==== MATERIAL FOR THIS EXERCISE

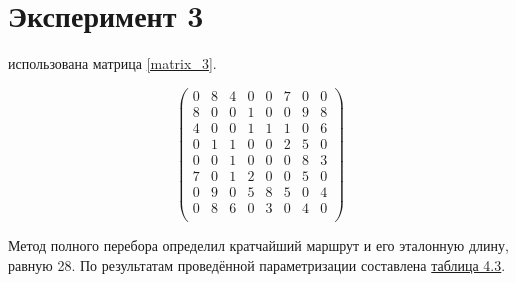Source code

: \section{Эксперимент 3}
 использована матрица \ref{matrix_3}.

\begin{scriptsize} 
	\begin{equation}\label{matrix_3}
		\left(
		\begin{array}{cccccccc}
			0& 8& 4& 0& 0& 7& 0& 0\\
			8&  0& 0& 1& 0& 0& 9& 8\\
			4& 0&  0& 1& 1& 1& 0& 6\\
			0& 1& 1&  0& 0& 2& 5& 0\\
			0& 0& 1& 0&  0& 0& 8& 3\\
			7& 0& 1& 2& 0&  0& 5& 0\\
			0& 9& 0& 5& 8& 5&  0& 4\\
			0& 8& 6& 0& 3& 0& 4&  0\\
		\end{array}\right)
\end{equation} \end{scriptsize}

Метод полного перебора определил кратчайший маршрут и его эталонную длину, равную 28. По результатам проведённой параметризации составлена \hyperref[table_3]{таблица 4.3}.



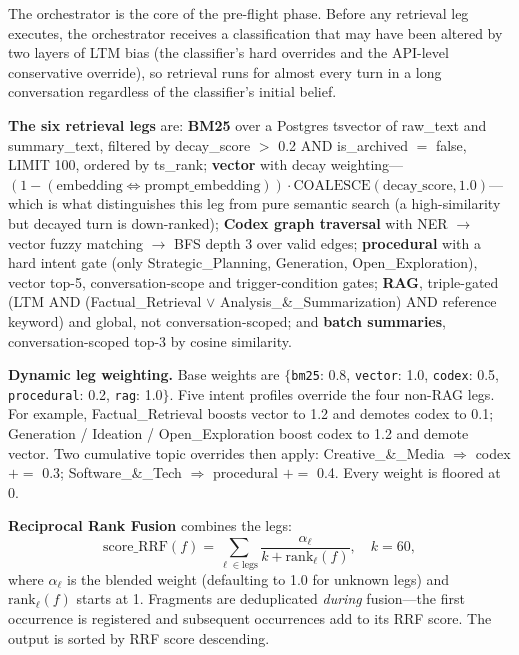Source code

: \documentclass[11pt,a4paper]{article}
\begin{document}
The orchestrator is the core of the pre-flight phase. Before any retrieval leg executes, the orchestrator receives a classification that may have been altered by two layers of LTM bias (the classifier's hard overrides and the API-level conservative override), so retrieval runs for almost every turn in a long conversation regardless of the classifier's initial belief.

\textbf{The six retrieval legs} are: \textbf{BM25} over a Postgres tsvector of raw\_text and summary\_text, filtered by decay\_score $>$ 0.2 AND is\_archived $=$ false, LIMIT 100, ordered by ts\_rank; \textbf{vector} with decay weighting---$(1 - (\text{embedding} \Leftrightarrow \text{prompt\_embedding})) \cdot \text{COALESCE}(\text{decay\_score}, 1.0)$---which is what distinguishes this leg from pure semantic search (a high-similarity but decayed turn is down-ranked); \textbf{Codex graph traversal} with NER $\rightarrow$ vector fuzzy matching $\rightarrow$ BFS depth 3 over valid edges; \textbf{procedural} with a hard intent gate (only Strategic\_Planning, Generation, Open\_Exploration), vector top-5, conversation-scope and trigger-condition gates; \textbf{RAG}, triple-gated (LTM AND (Factual\_Retrieval $\lor$ Analysis\_\&\_Summarization) AND reference keyword) and global, not conversation-scoped; and \textbf{batch summaries}, conversation-scoped top-3 by cosine similarity.

\textbf{Dynamic leg weighting.} Base weights are $\{$\texttt{bm25}: 0.8, \texttt{vector}: 1.0, \texttt{codex}: 0.5, \texttt{procedural}: 0.2, \texttt{rag}: 1.0$\}$. Five intent profiles override the four non-RAG legs. For example, Factual\_Retrieval boosts vector to 1.2 and demotes codex to 0.1; Generation / Ideation / Open\_Exploration boost codex to 1.2 and demote vector. Two cumulative topic overrides then apply: Creative\_\&\_Media $\Rightarrow$ codex $+=$ 0.3; Software\_\&\_Tech $\Rightarrow$ procedural $+=$ 0.4. Every weight is floored at 0.

\textbf{Reciprocal Rank Fusion} combines the legs:
\begin{equation}
\mathrm{score\_RRF}(f) = \sum_{\ell \in \mathrm{legs}} \frac{\alpha_\ell}{k + \mathrm{rank}_\ell(f)}, \quad k = 60,
\end{equation}
where $\alpha_\ell$ is the blended weight (defaulting to 1.0 for unknown legs) and $\mathrm{rank}_\ell(f)$ starts at 1. Fragments are deduplicated \emph{during} fusion---the first occurrence is registered and subsequent occurrences add to its RRF score. The output is sorted by RRF score descending.
\end{document}
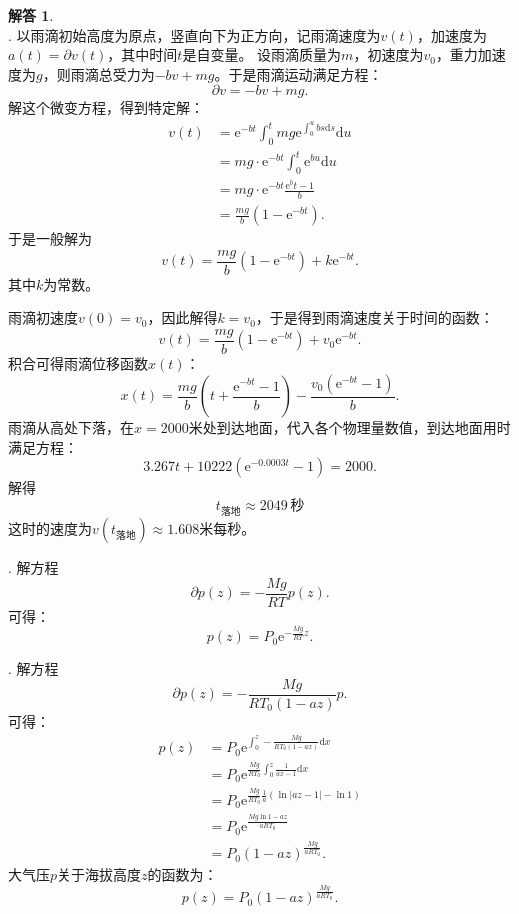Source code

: \documentclass[12pt,UTF8]{ctexbook}
\newcommand{\e}{\mathrm{e}}
\theoremstyle{definition}
\newtheorem*{so}{解答}
\theoremstyle{plain}
\begin{document}
\begin{so}
    \mbox{} \\
    . 以雨滴初始高度为原点，竖直向下为正方向，记雨滴速度为$v(t)$，加速度为$a(t) = \partial v (t)$，其中时间$t$是自变量。
    设雨滴质量为$m$，初速度为$v_0$，重力加速度为$g$，则雨滴总受力为$- bv + mg$。于是雨滴运动满足方程：
    $$ \partial v = - bv + mg.$$
    解这个微变方程，得到特定解：
    \begin{align*}
        v(t) &= \e^{-bt} \int_0^t mg \e^{\int_0^u bs\mathrm{d}s} \mathrm{d}u\\
        &= mg \cdot \e^{-bt} \int_0^t \e^{bu}\mathrm{d}u \\
        &= mg \cdot \e^{-bt} \frac{\e^bt - 1}{b} \\
        &= \frac{mg}{b}\left(1 - \e^{-bt}\right).
    \end{align*}
    于是一般解为
    $$ v(t) = \frac{mg}{b}\left(1 - \e^{-bt}\right) + k\e^{-bt}. $$
    其中$k$为常数。
    
    雨滴初速度$v(0) = v_0$，因此解得$k = v_0$，于是得到雨滴速度关于时间的函数：
    $$ v(t) = \frac{mg}{b}\left(1 - \e^{-bt}\right) + v_0\e^{-bt}. $$
    积合可得雨滴位移函数$x(t)$：
    $$ x(t) = \frac{mg}{b}\left(t + \frac{\e^{-bt} - 1}{b}\right) - \frac{v_0\left(\e^{-bt} - 1\right)}{b}. $$
    雨滴从高处下落，在$x=2000$米处到达地面，代入各个物理量数值，到达地面用时满足方程：
    $$ 3.267t + 10222 \left(\e^{-0.0003t} - 1\right) = 2000.  $$
    解得
    $$ t_{\text{落地}} \approx 2049\,\mbox{秒} $$
    这时的速度为$v(t_{\text{落地}}) \approx 1.608$米每秒。

    . 解方程
    $$ \partial p(z) = -\frac{Mg}{RT} p(z). $$
    可得：
    $$ p(z) = P_0\e^{-\frac{Mg}{RT}z}.$$

    . 解方程
    $$ \partial p(z) = -\frac{Mg}{RT_0(1 - az)} p. $$
    可得：
    \begin{align*}
        p(z) &= P_0\e^{\int_0^z -\frac{Mg}{RT_0(1 - ax)}\mathrm{d}x} \\
        &= P_0\e^{\frac{Mg}{RT_0}\int_0^z \frac{1}{ax - 1}\mathrm{d}x} \\
        &= P_0\e^{\frac{Mg}{RT_0}\frac{1}{a}\left(\ln{|az - 1|} - \ln{1}\right)} \\
        &= P_0\e^{\frac{Mg\ln{1 - az}}{aRT_0}} \\
        &= P_0 (1 - az)^{\frac{Mg}{aRT_0}}.
    \end{align*}
    大气压$p$关于海拔高度$z$的函数为：
    $$ p(z) = P_0 (1 - az)^{\frac{Mg}{aRT_0}}.$$


\end{so}
\end{document}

========

(WHAT YOU NEED TO DO):
Once a line of the records is found to contain "array", copy it out.

(REPLY):
		\begin{array}{cccccccc}
		\end{array}\right)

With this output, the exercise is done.